FDA Approves Libtayo for Advanced Basal Cell Carcinoma

The U.S. Food and Drug Administration (FDA) has approved Libtayo® (cemiplimab-rwlc), a PD-1 inhibitor, as the first immunotherapy indicated for patients with advanced basal cell carcinoma (BCC). The agency granted full approval for locally advanced BCC and accelerated approval for metastatic BCC, following a Priority Review.

Libtayo is now approved for patients with advanced stages of both the two most common skin cancers in the U.S. Previously, in 2018, the drug received its first U.S. approval for adult patients with metastatic or locally advanced cutaneous squamous cell carcinoma (CSCC) who are not candidates for curative surgery or radiation.

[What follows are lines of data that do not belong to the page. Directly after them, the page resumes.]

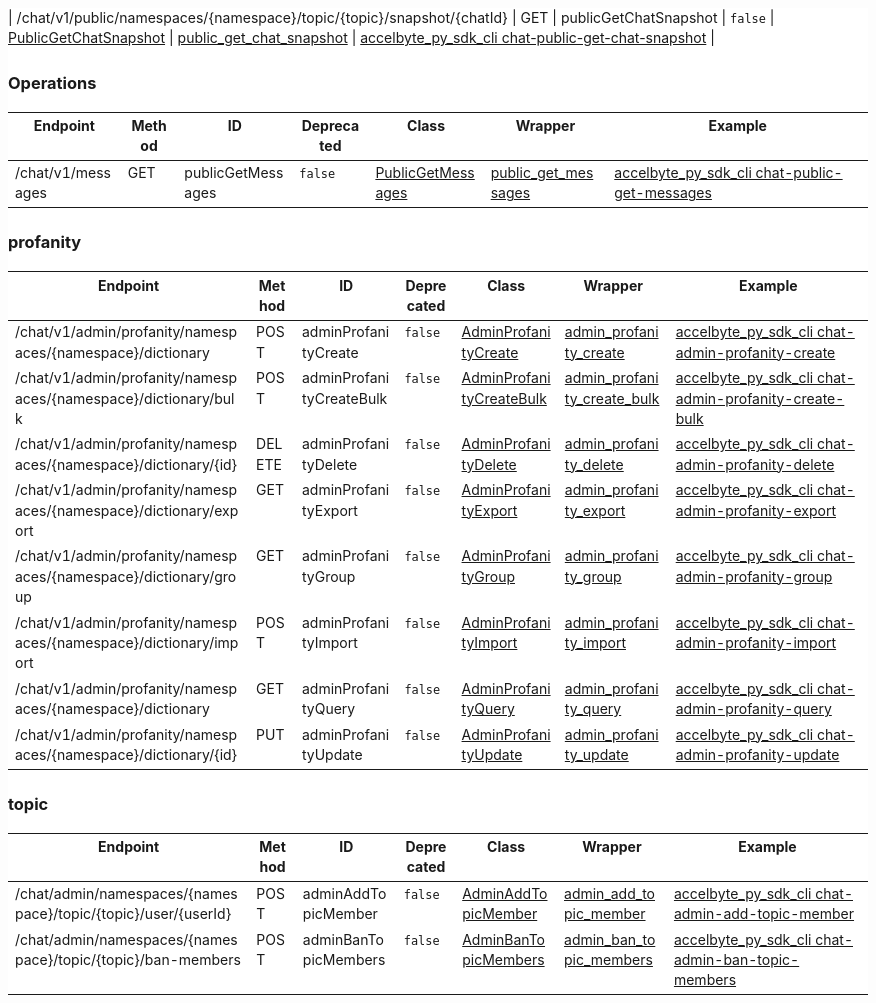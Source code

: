 | /chat/v1/public/namespaces/{namespace}/topic/{topic}/snapshot/{chatId} | GET | publicGetChatSnapshot | `false` | [PublicGetChatSnapshot](../../src/services/chat/accelbyte_py_sdk/api/chat/operations/moderation/public_get_chat_snapshot.py) | [public_get_chat_snapshot](../../src/services/chat/accelbyte_py_sdk/api/chat/wrappers/_moderation.py) | [accelbyte_py_sdk_cli chat-public-get-chat-snapshot](../../samples/cli/accelbyte_py_sdk_cli/chat/_public_get_chat_snapshot.py) |

### Operations
| Endpoint | Method | ID | Deprecated | Class | Wrapper | Example |
|---|---|---|---|---|---|---|
| /chat/v1/messages | GET | publicGetMessages | `false` | [PublicGetMessages](../../src/services/chat/accelbyte_py_sdk/api/chat/operations/operations/public_get_messages.py) | [public_get_messages](../../src/services/chat/accelbyte_py_sdk/api/chat/wrappers/_operations.py) | [accelbyte_py_sdk_cli chat-public-get-messages](../../samples/cli/accelbyte_py_sdk_cli/chat/_public_get_messages.py) |

### profanity
| Endpoint | Method | ID | Deprecated | Class | Wrapper | Example |
|---|---|---|---|---|---|---|
| /chat/v1/admin/profanity/namespaces/{namespace}/dictionary | POST | adminProfanityCreate | `false` | [AdminProfanityCreate](../../src/services/chat/accelbyte_py_sdk/api/chat/operations/profanity/admin_profanity_create.py) | [admin_profanity_create](../../src/services/chat/accelbyte_py_sdk/api/chat/wrappers/_profanity.py) | [accelbyte_py_sdk_cli chat-admin-profanity-create](../../samples/cli/accelbyte_py_sdk_cli/chat/_admin_profanity_create.py) |
| /chat/v1/admin/profanity/namespaces/{namespace}/dictionary/bulk | POST | adminProfanityCreateBulk | `false` | [AdminProfanityCreateBulk](../../src/services/chat/accelbyte_py_sdk/api/chat/operations/profanity/admin_profanity_create_bulk.py) | [admin_profanity_create_bulk](../../src/services/chat/accelbyte_py_sdk/api/chat/wrappers/_profanity.py) | [accelbyte_py_sdk_cli chat-admin-profanity-create-bulk](../../samples/cli/accelbyte_py_sdk_cli/chat/_admin_profanity_create_bulk.py) |
| /chat/v1/admin/profanity/namespaces/{namespace}/dictionary/{id} | DELETE | adminProfanityDelete | `false` | [AdminProfanityDelete](../../src/services/chat/accelbyte_py_sdk/api/chat/operations/profanity/admin_profanity_delete.py) | [admin_profanity_delete](../../src/services/chat/accelbyte_py_sdk/api/chat/wrappers/_profanity.py) | [accelbyte_py_sdk_cli chat-admin-profanity-delete](../../samples/cli/accelbyte_py_sdk_cli/chat/_admin_profanity_delete.py) |
| /chat/v1/admin/profanity/namespaces/{namespace}/dictionary/export | GET | adminProfanityExport | `false` | [AdminProfanityExport](../../src/services/chat/accelbyte_py_sdk/api/chat/operations/profanity/admin_profanity_export.py) | [admin_profanity_export](../../src/services/chat/accelbyte_py_sdk/api/chat/wrappers/_profanity.py) | [accelbyte_py_sdk_cli chat-admin-profanity-export](../../samples/cli/accelbyte_py_sdk_cli/chat/_admin_profanity_export.py) |
| /chat/v1/admin/profanity/namespaces/{namespace}/dictionary/group | GET | adminProfanityGroup | `false` | [AdminProfanityGroup](../../src/services/chat/accelbyte_py_sdk/api/chat/operations/profanity/admin_profanity_group.py) | [admin_profanity_group](../../src/services/chat/accelbyte_py_sdk/api/chat/wrappers/_profanity.py) | [accelbyte_py_sdk_cli chat-admin-profanity-group](../../samples/cli/accelbyte_py_sdk_cli/chat/_admin_profanity_group.py) |
| /chat/v1/admin/profanity/namespaces/{namespace}/dictionary/import | POST | adminProfanityImport | `false` | [AdminProfanityImport](../../src/services/chat/accelbyte_py_sdk/api/chat/operations/profanity/admin_profanity_import.py) | [admin_profanity_import](../../src/services/chat/accelbyte_py_sdk/api/chat/wrappers/_profanity.py) | [accelbyte_py_sdk_cli chat-admin-profanity-import](../../samples/cli/accelbyte_py_sdk_cli/chat/_admin_profanity_import.py) |
| /chat/v1/admin/profanity/namespaces/{namespace}/dictionary | GET | adminProfanityQuery | `false` | [AdminProfanityQuery](../../src/services/chat/accelbyte_py_sdk/api/chat/operations/profanity/admin_profanity_query.py) | [admin_profanity_query](../../src/services/chat/accelbyte_py_sdk/api/chat/wrappers/_profanity.py) | [accelbyte_py_sdk_cli chat-admin-profanity-query](../../samples/cli/accelbyte_py_sdk_cli/chat/_admin_profanity_query.py) |
| /chat/v1/admin/profanity/namespaces/{namespace}/dictionary/{id} | PUT | adminProfanityUpdate | `false` | [AdminProfanityUpdate](../../src/services/chat/accelbyte_py_sdk/api/chat/operations/profanity/admin_profanity_update.py) | [admin_profanity_update](../../src/services/chat/accelbyte_py_sdk/api/chat/wrappers/_profanity.py) | [accelbyte_py_sdk_cli chat-admin-profanity-update](../../samples/cli/accelbyte_py_sdk_cli/chat/_admin_profanity_update.py) |

### topic
| Endpoint | Method | ID | Deprecated | Class | Wrapper | Example |
|---|---|---|---|---|---|---|
| /chat/admin/namespaces/{namespace}/topic/{topic}/user/{userId} | POST | adminAddTopicMember | `false` | [AdminAddTopicMember](../../src/services/chat/accelbyte_py_sdk/api/chat/operations/topic/admin_add_topic_member.py) | [admin_add_topic_member](../../src/services/chat/accelbyte_py_sdk/api/chat/wrappers/_topic.py) | [accelbyte_py_sdk_cli chat-admin-add-topic-member](../../samples/cli/accelbyte_py_sdk_cli/chat/_admin_add_topic_member.py) |
| /chat/admin/namespaces/{namespace}/topic/{topic}/ban-members | POST | adminBanTopicMembers | `false` | [AdminBanTopicMembers](../../src/services/chat/accelbyte_py_sdk/api/chat/operations/topic/admin_ban_topic_members.py) | [admin_ban_topic_members](../../src/services/chat/accelbyte_py_sdk/api/chat/wrappers/_topic.py) | [accelbyte_py_sdk_cli chat-admin-ban-topic-members](../../samples/cli/accelbyte_py_sdk_cli/chat/_admin_ban_topic_members.py) |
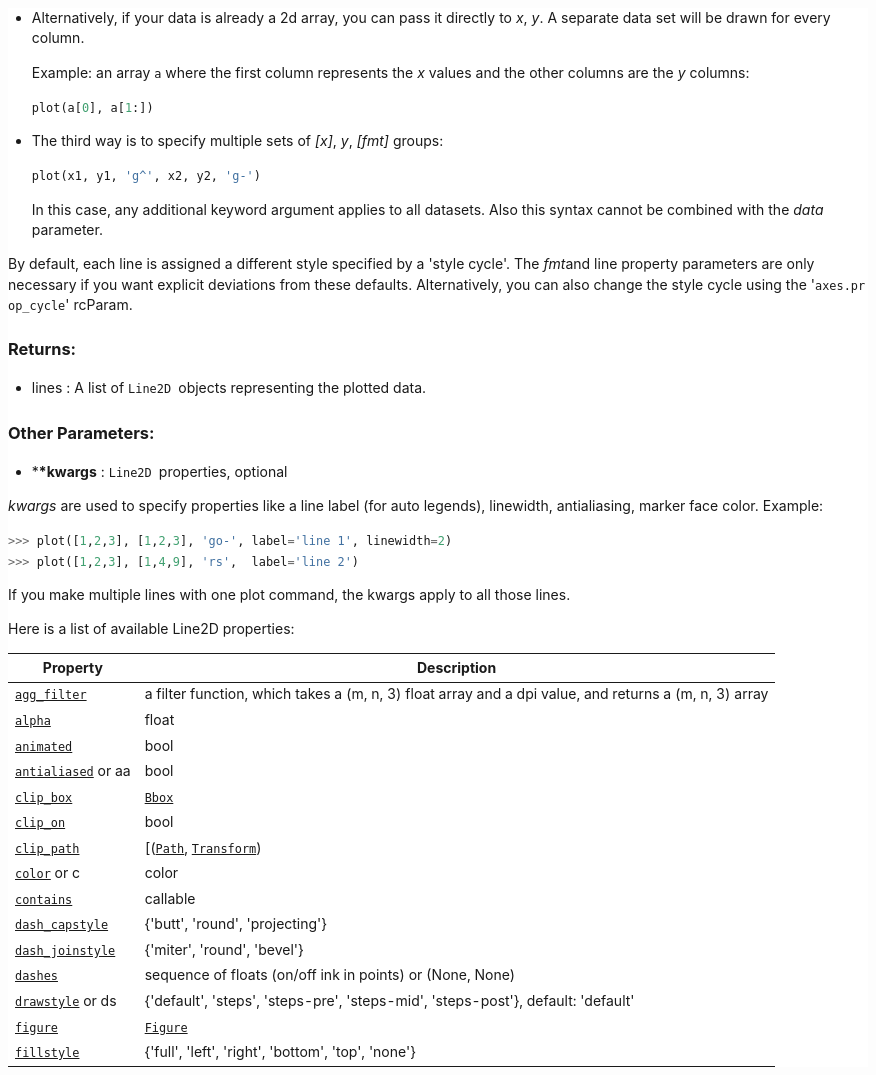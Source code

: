 - Alternatively, if your data is already a 2d array, you can pass it directly to *x*, *y*. A separate data set will be drawn for every column.

  Example: an array `a` where the first column represents the *x* values and the other columns are the *y* columns:

  ```python
  plot(a[0], a[1:])
  ```

- The third way is to specify multiple sets of *[x]*, *y*, *[fmt]* groups:

  ```python
  plot(x1, y1, 'g^', x2, y2, 'g-')
  ```

  In this case, any additional keyword argument applies to all datasets. Also this syntax cannot be combined with the *data* parameter.

By default, each line is assigned a different style specified by a 'style cycle'. The *fmt*and line property parameters are only necessary if you want explicit deviations from these defaults. Alternatively, you can also change the style cycle using the '`axes.prop_cycle`' rcParam.

###  Returns: 

- lines : A list of `Line2D `objects representing the plotted data.

###  Other Parameters: 

- ***\*kwargs** : `Line2D `properties, optional

*kwargs* are used to specify properties like a line label (for auto legends), linewidth, antialiasing, marker face color. Example:

```python
>>> plot([1,2,3], [1,2,3], 'go-', label='line 1', linewidth=2)
>>> plot([1,2,3], [1,4,9], 'rs',  label='line 2')
```

If you make multiple lines with one plot command, the kwargs apply to all those lines.

Here is a list of available Line2D properties:

| Property                                                     | Description                                                  |
| ------------------------------------------------------------ | ------------------------------------------------------------ |
| [`agg_filter`](https://matplotlib.org/api/_as_gen/matplotlib.artist.Artist.set_agg_filter.html#matplotlib.artist.Artist.set_agg_filter) | a filter function, which takes a (m, n, 3) float array and a dpi value, and returns a (m, n, 3) array |
| [`alpha`](https://matplotlib.org/api/_as_gen/matplotlib.artist.Artist.set_alpha.html#matplotlib.artist.Artist.set_alpha) | float                                                        |
| [`animated`](https://matplotlib.org/api/_as_gen/matplotlib.artist.Artist.set_animated.html#matplotlib.artist.Artist.set_animated) | bool                                                         |
| [`antialiased`](https://matplotlib.org/api/_as_gen/matplotlib.lines.Line2D.html#matplotlib.lines.Line2D.set_antialiased) or aa | bool                                                         |
| [`clip_box`](https://matplotlib.org/api/_as_gen/matplotlib.artist.Artist.set_clip_box.html#matplotlib.artist.Artist.set_clip_box) | [`Bbox`](https://matplotlib.org/api/transformations.html#matplotlib.transforms.Bbox) |
| [`clip_on`](https://matplotlib.org/api/_as_gen/matplotlib.artist.Artist.set_clip_on.html#matplotlib.artist.Artist.set_clip_on) | bool                                                         |
| [`clip_path`](https://matplotlib.org/api/_as_gen/matplotlib.artist.Artist.set_clip_path.html#matplotlib.artist.Artist.set_clip_path) | [([`Path`](https://matplotlib.org/api/path_api.html#matplotlib.path.Path), [`Transform`](https://matplotlib.org/api/transformations.html#matplotlib.transforms.Transform)) | [`Patch`](https://matplotlib.org/api/_as_gen/matplotlib.patches.Patch.html#matplotlib.patches.Patch) \| None] |
| [`color`](https://matplotlib.org/api/_as_gen/matplotlib.lines.Line2D.html#matplotlib.lines.Line2D.set_color) or c | color                                                        |
| [`contains`](https://matplotlib.org/api/_as_gen/matplotlib.artist.Artist.set_contains.html#matplotlib.artist.Artist.set_contains) | callable                                                     |
| [`dash_capstyle`](https://matplotlib.org/api/_as_gen/matplotlib.lines.Line2D.html#matplotlib.lines.Line2D.set_dash_capstyle) | {'butt', 'round', 'projecting'}                              |
| [`dash_joinstyle`](https://matplotlib.org/api/_as_gen/matplotlib.lines.Line2D.html#matplotlib.lines.Line2D.set_dash_joinstyle) | {'miter', 'round', 'bevel'}                                  |
| [`dashes`](https://matplotlib.org/api/_as_gen/matplotlib.lines.Line2D.html#matplotlib.lines.Line2D.set_dashes) | sequence of floats (on/off ink in points) or (None, None)    |
| [`drawstyle`](https://matplotlib.org/api/_as_gen/matplotlib.lines.Line2D.html#matplotlib.lines.Line2D.set_drawstyle) or ds | {'default', 'steps', 'steps-pre', 'steps-mid', 'steps-post'}, default: 'default' |
| [`figure`](https://matplotlib.org/api/_as_gen/matplotlib.artist.Artist.set_figure.html#matplotlib.artist.Artist.set_figure) | [`Figure`](https://matplotlib.org/api/_as_gen/matplotlib.figure.Figure.html#matplotlib.figure.Figure) |
| [`fillstyle`](https://matplotlib.org/api/_as_gen/matplotlib.lines.Line2D.html#matplotlib.lines.Line2D.set_fillstyle) | {'full', 'left', 'right', 'bottom', 'top', 'none'}           |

Basal cell carcinoma is the most common cancer in the U.S., with approximately two million new cases diagnosed annually. While most BCCs are diagnosed early and cured with surgery or radiation, a small proportion of tumors can become advanced and penetrate deep into surrounding tissues or spread to other parts of the body. Libtayo demonstrated clinical benefit in a pivotal trial for patients with advanced BCC previously treated with a hedgehog pathway inhibitor (HHI) or for whom an HHI is not appropriate.

The approvals are based on data showing Libtayo’s efficacy in treating advanced BCC. Continued approval for the metastatic indication may be contingent upon the verification of clinical benefit through further trials. The FDA's Priority Review designation is for medicines that offer significant improvements in treating serious conditions.